▶ _Given records_
--- START ---

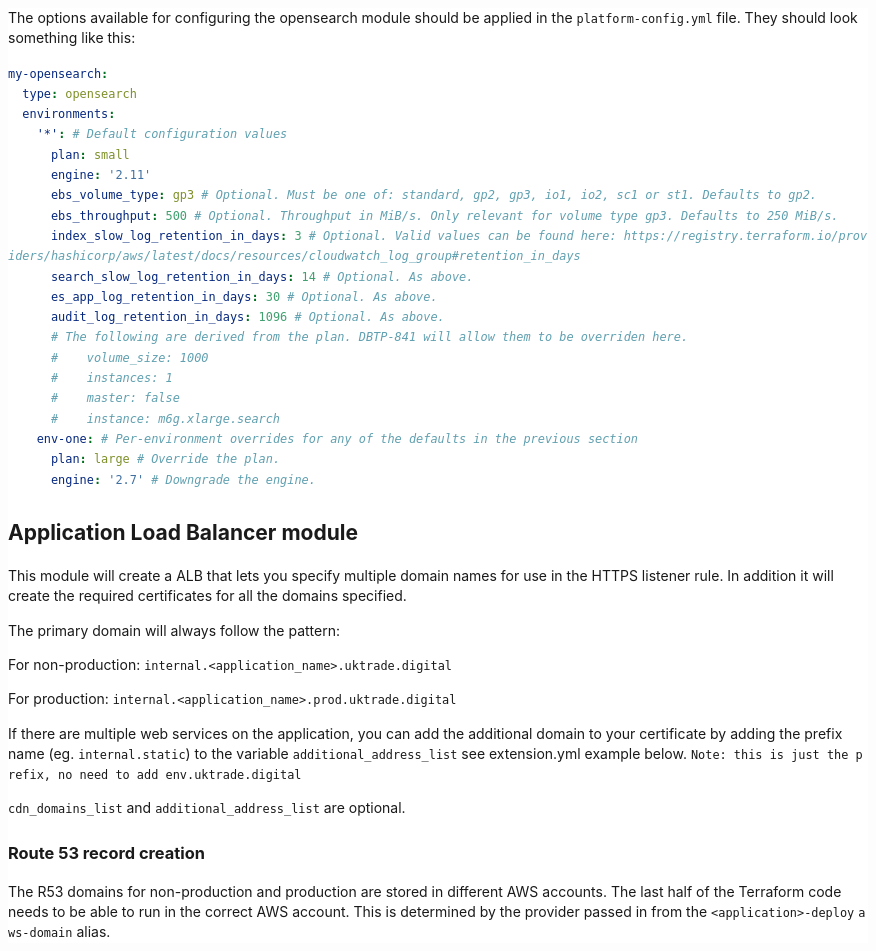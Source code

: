The options available for configuring the opensearch module should be applied in the `platform-config.yml` file. They
should look something like this:

```yaml
my-opensearch:
  type: opensearch
  environments:
    '*': # Default configuration values
      plan: small
      engine: '2.11'
      ebs_volume_type: gp3 # Optional. Must be one of: standard, gp2, gp3, io1, io2, sc1 or st1. Defaults to gp2.
      ebs_throughput: 500 # Optional. Throughput in MiB/s. Only relevant for volume type gp3. Defaults to 250 MiB/s.
      index_slow_log_retention_in_days: 3 # Optional. Valid values can be found here: https://registry.terraform.io/providers/hashicorp/aws/latest/docs/resources/cloudwatch_log_group#retention_in_days
      search_slow_log_retention_in_days: 14 # Optional. As above.
      es_app_log_retention_in_days: 30 # Optional. As above.
      audit_log_retention_in_days: 1096 # Optional. As above.
      # The following are derived from the plan. DBTP-841 will allow them to be overriden here.
      #    volume_size: 1000
      #    instances: 1
      #    master: false
      #    instance: m6g.xlarge.search
    env-one: # Per-environment overrides for any of the defaults in the previous section
      plan: large # Override the plan.
      engine: '2.7' # Downgrade the engine.
```

## Application Load Balancer module

This module will create a ALB that lets you specify multiple domain names for use in the HTTPS listener rule. In addition it will create the required certificates for all the domains specified.

The primary domain will always follow the pattern:

For non-production: `internal.<application_name>.uktrade.digital`

For production: `internal.<application_name>.prod.uktrade.digital`

If there are multiple web services on the application, you can add the additional domain to your certificate by adding the prefix name (eg. `internal.static`) to the variable `additional_address_list` see extension.yml example below. `Note: this is just the prefix, no need to add env.uktrade.digital`

`cdn_domains_list` and `additional_address_list` are optional.

### Route 53 record creation

The R53 domains for non-production and production are stored in different AWS accounts. The last half of the Terraform code needs to be able to run in the correct AWS account. This is determined by the provider passed in from the `<application>-deploy` `aws-domain` alias.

--- END ---

▶ _Brief_
Please filter the entries for the word "will" and copy the lines that have it.

▶ _Output for this exercise_
      # The following are derived from the plan. DBTP-841 will allow them to be overriden here.
This module will create a ALB that lets you specify multiple domain names for use in the HTTPS listener rule. In addition it will create the required certificates for all the domains specified.
The primary domain will always follow the pattern:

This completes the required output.